8. Scapular Retraction Exercises
Sit or stand, drawing the shoulder blades back and down. You should feel your chest rise, and your shoulders drop. Slowly raise them back into a full shrug, then repeat. Mobilizing your shoulders through their frontal range of motion can help stretch the smaller muscles in the neck and upper back.
9. Deep Neck Flexor Strengthening
Lie down and gently press the back of the head into the floor. This is an isometric exercise that increases the strength of your neck flexor muscles. You can incrementally increase the difficulty of this exercise using resistance bands.
10. Seated Neck Stretch with Towel
Hold a towel around the base of the skull and gently pull forward for a neck stretch. No sudden movements, no forceful pulling, and build up the tension in the towel slowly. This provides a controlled stretch of the neck muscles, alleviating occipital neuralgia pain.
Tips for Safe and Effective Exercise Practice
Start Slowly and Build Up
The last thing you want to do is add a muscle strain to your inflamed nerve pain. Start light, easy, and slow, and work up in intensity only over long periods, and in small increments. A stronger neck might prevent neck pain from repetitive motion or poor posture in the future, and incorporating physical therapy can help improve muscle function and alleviate pain through targeted exercises.

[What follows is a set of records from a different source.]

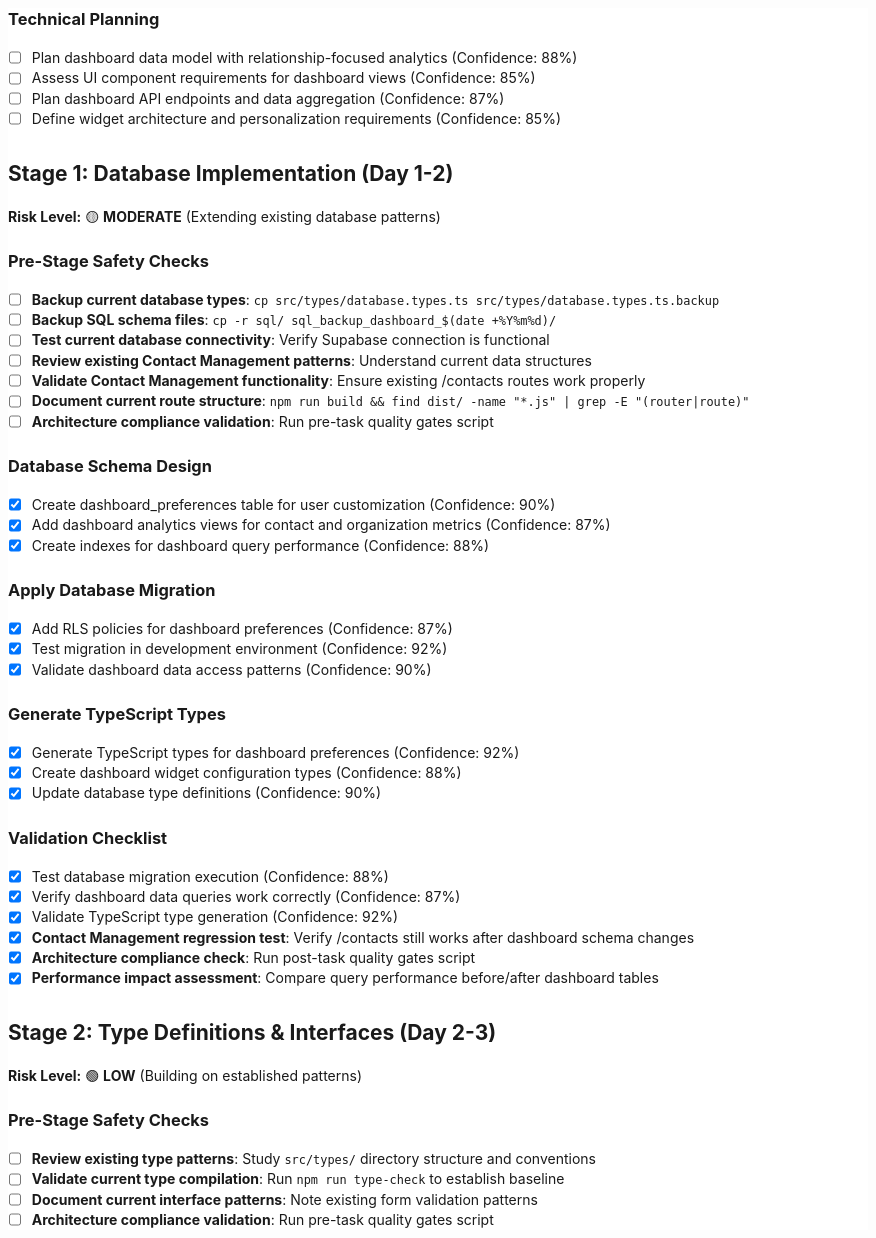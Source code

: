 ### Technical Planning
- [ ] Plan dashboard data model with relationship-focused analytics (Confidence: 88%)
- [ ] Assess UI component requirements for dashboard views (Confidence: 85%)
- [ ] Plan dashboard API endpoints and data aggregation (Confidence: 87%)
- [ ] Define widget architecture and personalization requirements (Confidence: 85%)

## Stage 1: Database Implementation (Day 1-2)
**Risk Level:** 🟡 **MODERATE** (Extending existing database patterns)

### Pre-Stage Safety Checks
- [ ] **Backup current database types**: `cp src/types/database.types.ts src/types/database.types.ts.backup`
- [ ] **Backup SQL schema files**: `cp -r sql/ sql_backup_dashboard_$(date +%Y%m%d)/`
- [ ] **Test current database connectivity**: Verify Supabase connection is functional
- [ ] **Review existing Contact Management patterns**: Understand current data structures
- [ ] **Validate Contact Management functionality**: Ensure existing /contacts routes work properly
- [ ] **Document current route structure**: `npm run build && find dist/ -name "*.js" | grep -E "(router|route)"`
- [ ] **Architecture compliance validation**: Run pre-task quality gates script

### Database Schema Design
- [x] Create dashboard_preferences table for user customization (Confidence: 90%)
- [x] Add dashboard analytics views for contact and organization metrics (Confidence: 87%)
- [x] Create indexes for dashboard query performance (Confidence: 88%)

### Apply Database Migration
- [x] Add RLS policies for dashboard preferences (Confidence: 87%)
- [x] Test migration in development environment (Confidence: 92%)
- [x] Validate dashboard data access patterns (Confidence: 90%)

### Generate TypeScript Types
- [x] Generate TypeScript types for dashboard preferences (Confidence: 92%)
- [x] Create dashboard widget configuration types (Confidence: 88%)
- [x] Update database type definitions (Confidence: 90%)

### Validation Checklist
- [x] Test database migration execution (Confidence: 88%)
- [x] Verify dashboard data queries work correctly (Confidence: 87%)
- [x] Validate TypeScript type generation (Confidence: 92%)
- [x] **Contact Management regression test**: Verify /contacts still works after dashboard schema changes
- [x] **Architecture compliance check**: Run post-task quality gates script
- [x] **Performance impact assessment**: Compare query performance before/after dashboard tables

## Stage 2: Type Definitions & Interfaces (Day 2-3)
**Risk Level:** 🟢 **LOW** (Building on established patterns)

### Pre-Stage Safety Checks
- [ ] **Review existing type patterns**: Study `src/types/` directory structure and conventions
- [ ] **Validate current type compilation**: Run `npm run type-check` to establish baseline
- [ ] **Document current interface patterns**: Note existing form validation patterns
- [ ] **Architecture compliance validation**: Run pre-task quality gates script
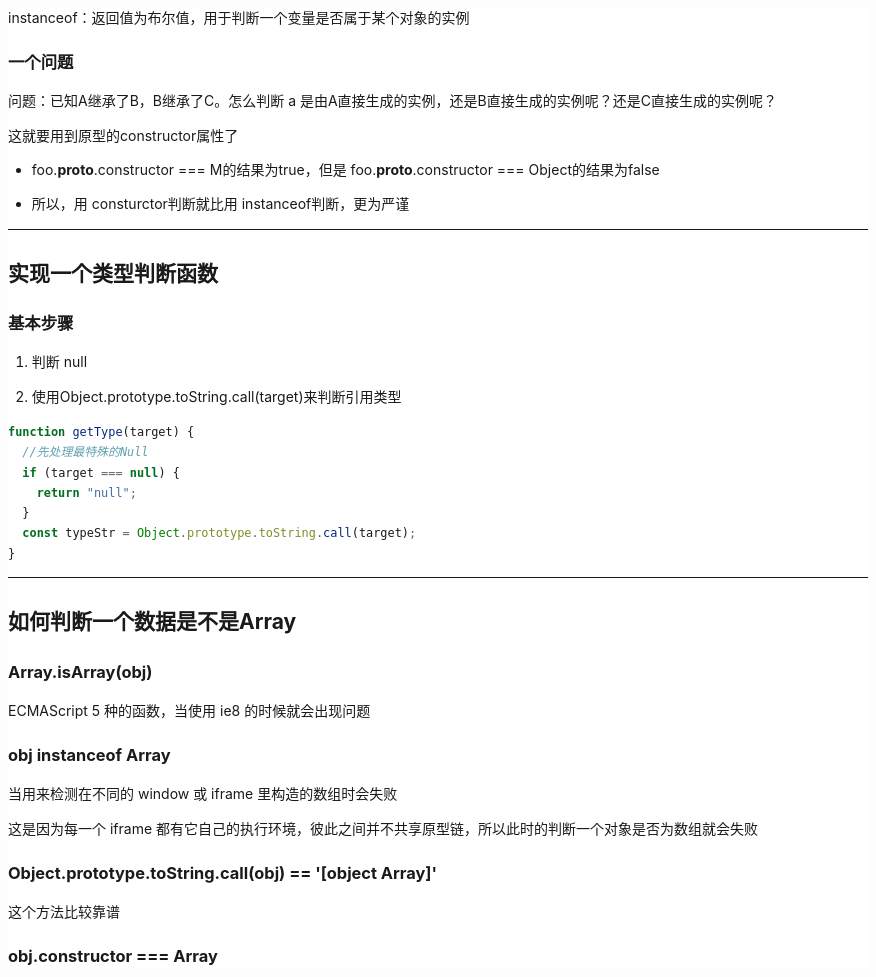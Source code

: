 instanceof：返回值为布尔值，用于判断一个变量是否属于某个对象的实例

### 一个问题

问题：已知A继承了B，B继承了C。怎么判断 a 是由A直接生成的实例，还是B直接生成的实例呢？还是C直接生成的实例呢？

这就要用到原型的constructor属性了

- foo.__proto__.constructor === M的结果为true，但是 foo.__proto__.constructor === Object的结果为false

- 所以，用 consturctor判断就比用 instanceof判断，更为严谨

---

<span id="jump8"></span>

## 实现一个类型判断函数

### 基本步骤

1. 判断 null

2. 使用Object.prototype.toString.call(target)来判断引用类型

```javascript
function getType(target) {
  //先处理最特殊的Null
  if (target === null) {
    return "null";
  }
  const typeStr = Object.prototype.toString.call(target);
}
```

---

<span id="jump9"></span>

## 如何判断一个数据是不是Array

### Array.isArray(obj)

ECMAScript 5 种的函数，当使用 ie8 的时候就会出现问题

### obj instanceof Array

当用来检测在不同的 window 或 iframe 里构造的数组时会失败

这是因为每一个 iframe 都有它自己的执行环境，彼此之间并不共享原型链，所以此时的判断一个对象是否为数组就会失败

### Object.prototype.toString.call(obj) == '[object Array]'

这个方法比较靠谱

### obj.constructor === Array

However, too much resistance or high-volume neck exercises can increase the discomfort.
Monitor for Pain and Discomfort
If the pain gets worse, either in duration, intensity, or frequency, then stop your exercises and consult a doctor. Monitor for occipital neuralgia symptoms, such as shooting or throbbing sensations that may radiate to the neck or scalp, and note any overlap with migraine symptoms. Your best bet might be a temporary nerve block or a neck brace, at least until the pain gets better. Consider using non-steroidal anti-inflammatory drugs, such as ibuprofen, to help keep the pain in check.
Conclusion
Occipital neuralgia exercises can play a vital role in managing pain and discomfort by relieving tension, improving posture, and increasing neck and upper back strength. Incorporating gentle stretches, targeted strengthening exercises, and relaxation techniques into your routine can help reduce symptoms and prevent flare-ups. Always consult a healthcare professional before starting any exercise regimen to ensure it’s safe and effective for your condition.